:: ACTION ITEM ::
Working line by line, output the entries below exactly as they appear.

(Beginning of THE INPUT)

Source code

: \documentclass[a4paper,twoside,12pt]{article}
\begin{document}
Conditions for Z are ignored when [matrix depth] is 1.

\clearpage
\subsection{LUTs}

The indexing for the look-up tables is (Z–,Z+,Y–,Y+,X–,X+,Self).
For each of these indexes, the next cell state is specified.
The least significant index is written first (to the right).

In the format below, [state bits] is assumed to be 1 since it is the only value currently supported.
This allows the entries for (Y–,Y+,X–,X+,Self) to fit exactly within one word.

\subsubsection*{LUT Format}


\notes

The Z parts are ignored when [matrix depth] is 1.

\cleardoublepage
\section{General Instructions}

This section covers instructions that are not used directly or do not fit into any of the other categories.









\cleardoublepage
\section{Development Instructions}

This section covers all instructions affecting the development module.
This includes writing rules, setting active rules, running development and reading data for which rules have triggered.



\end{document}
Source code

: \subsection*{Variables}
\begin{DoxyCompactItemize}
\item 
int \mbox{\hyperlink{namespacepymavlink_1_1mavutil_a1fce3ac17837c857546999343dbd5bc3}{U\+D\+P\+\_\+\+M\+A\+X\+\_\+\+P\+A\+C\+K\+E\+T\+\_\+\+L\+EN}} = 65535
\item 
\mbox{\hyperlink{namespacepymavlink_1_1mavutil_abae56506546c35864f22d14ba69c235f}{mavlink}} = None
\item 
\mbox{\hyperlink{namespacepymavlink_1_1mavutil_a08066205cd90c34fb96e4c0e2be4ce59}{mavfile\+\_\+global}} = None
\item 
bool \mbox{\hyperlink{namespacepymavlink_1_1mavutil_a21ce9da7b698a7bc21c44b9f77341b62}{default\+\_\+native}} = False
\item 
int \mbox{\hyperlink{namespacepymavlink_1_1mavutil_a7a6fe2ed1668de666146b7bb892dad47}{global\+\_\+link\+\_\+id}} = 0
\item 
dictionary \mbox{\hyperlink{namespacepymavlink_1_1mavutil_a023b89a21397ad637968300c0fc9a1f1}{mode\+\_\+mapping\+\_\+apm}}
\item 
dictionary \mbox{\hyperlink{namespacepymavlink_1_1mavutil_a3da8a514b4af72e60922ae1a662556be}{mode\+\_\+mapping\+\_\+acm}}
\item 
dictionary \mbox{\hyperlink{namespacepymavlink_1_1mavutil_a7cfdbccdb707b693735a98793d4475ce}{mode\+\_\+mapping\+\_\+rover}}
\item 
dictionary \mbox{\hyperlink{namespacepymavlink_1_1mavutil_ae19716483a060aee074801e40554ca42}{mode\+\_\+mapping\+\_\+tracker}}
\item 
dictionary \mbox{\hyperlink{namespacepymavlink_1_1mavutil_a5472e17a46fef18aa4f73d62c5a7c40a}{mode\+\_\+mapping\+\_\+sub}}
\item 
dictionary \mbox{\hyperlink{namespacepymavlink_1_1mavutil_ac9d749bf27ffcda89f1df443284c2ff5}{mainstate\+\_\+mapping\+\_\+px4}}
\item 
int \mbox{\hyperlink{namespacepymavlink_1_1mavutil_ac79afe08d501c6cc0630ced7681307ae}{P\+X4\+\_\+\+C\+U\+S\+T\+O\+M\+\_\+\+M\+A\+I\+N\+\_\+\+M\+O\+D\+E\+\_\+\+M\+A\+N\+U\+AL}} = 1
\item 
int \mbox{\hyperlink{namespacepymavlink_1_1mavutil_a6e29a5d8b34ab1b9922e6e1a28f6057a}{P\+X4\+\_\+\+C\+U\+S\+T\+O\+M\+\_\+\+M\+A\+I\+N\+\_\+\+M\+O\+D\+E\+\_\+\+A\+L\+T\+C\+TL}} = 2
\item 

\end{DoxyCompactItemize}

(End of THE INPUT)

:: ANSWER TO THIS PROBLEM ::
Source code

: \documentclass[a4paper,twoside,12pt]{article}
\begin{document}
Conditions for Z are ignored when [matrix depth] is 1.

\clearpage
\subsection{LUTs}

The indexing for the look-up tables is (Z–,Z+,Y–,Y+,X–,X+,Self).
For each of these indexes, the next cell state is specified.
The least significant index is written first (to the right).

In the format below, [state bits] is assumed to be 1 since it is the only value currently supported.
This allows the entries for (Y–,Y+,X–,X+,Self) to fit exactly within one word.

\subsubsection*{LUT Format}


\notes

The Z parts are ignored when [matrix depth] is 1.

\cleardoublepage
\section{General Instructions}

This section covers instructions that are not used directly or do not fit into any of the other categories.









\cleardoublepage
\section{Development Instructions}

This section covers all instructions affecting the development module.
This includes writing rules, setting active rules, running development and reading data for which rules have triggered.



\end{document}
Source code

: \subsection*{Variables}
\begin{DoxyCompactItemize}
\item 
int \mbox{\hyperlink{namespacepymavlink_1_1mavutil_a1fce3ac17837c857546999343dbd5bc3}{U\+D\+P\+\_\+\+M\+A\+X\+\_\+\+P\+A\+C\+K\+E\+T\+\_\+\+L\+EN}} = 65535
\item 
\mbox{\hyperlink{namespacepymavlink_1_1mavutil_abae56506546c35864f22d14ba69c235f}{mavlink}} = None
\item 
\mbox{\hyperlink{namespacepymavlink_1_1mavutil_a08066205cd90c34fb96e4c0e2be4ce59}{mavfile\+\_\+global}} = None
\item 
bool \mbox{\hyperlink{namespacepymavlink_1_1mavutil_a21ce9da7b698a7bc21c44b9f77341b62}{default\+\_\+native}} = False
\item 
int \mbox{\hyperlink{namespacepymavlink_1_1mavutil_a7a6fe2ed1668de666146b7bb892dad47}{global\+\_\+link\+\_\+id}} = 0
\item 
dictionary \mbox{\hyperlink{namespacepymavlink_1_1mavutil_a023b89a21397ad637968300c0fc9a1f1}{mode\+\_\+mapping\+\_\+apm}}
\item 
dictionary \mbox{\hyperlink{namespacepymavlink_1_1mavutil_a3da8a514b4af72e60922ae1a662556be}{mode\+\_\+mapping\+\_\+acm}}
\item 
dictionary \mbox{\hyperlink{namespacepymavlink_1_1mavutil_a7cfdbccdb707b693735a98793d4475ce}{mode\+\_\+mapping\+\_\+rover}}
\item 
dictionary \mbox{\hyperlink{namespacepymavlink_1_1mavutil_ae19716483a060aee074801e40554ca42}{mode\+\_\+mapping\+\_\+tracker}}
\item 
dictionary \mbox{\hyperlink{namespacepymavlink_1_1mavutil_a5472e17a46fef18aa4f73d62c5a7c40a}{mode\+\_\+mapping\+\_\+sub}}
\item 
dictionary \mbox{\hyperlink{namespacepymavlink_1_1mavutil_ac9d749bf27ffcda89f1df443284c2ff5}{mainstate\+\_\+mapping\+\_\+px4}}
\item 
int \mbox{\hyperlink{namespacepymavlink_1_1mavutil_ac79afe08d501c6cc0630ced7681307ae}{P\+X4\+\_\+\+C\+U\+S\+T\+O\+M\+\_\+\+M\+A\+I\+N\+\_\+\+M\+O\+D\+E\+\_\+\+M\+A\+N\+U\+AL}} = 1
\item 
int \mbox{\hyperlink{namespacepymavlink_1_1mavutil_a6e29a5d8b34ab1b9922e6e1a28f6057a}{P\+X4\+\_\+\+C\+U\+S\+T\+O\+M\+\_\+\+M\+A\+I\+N\+\_\+\+M\+O\+D\+E\+\_\+\+A\+L\+T\+C\+TL}} = 2
\item 

\end{DoxyCompactItemize}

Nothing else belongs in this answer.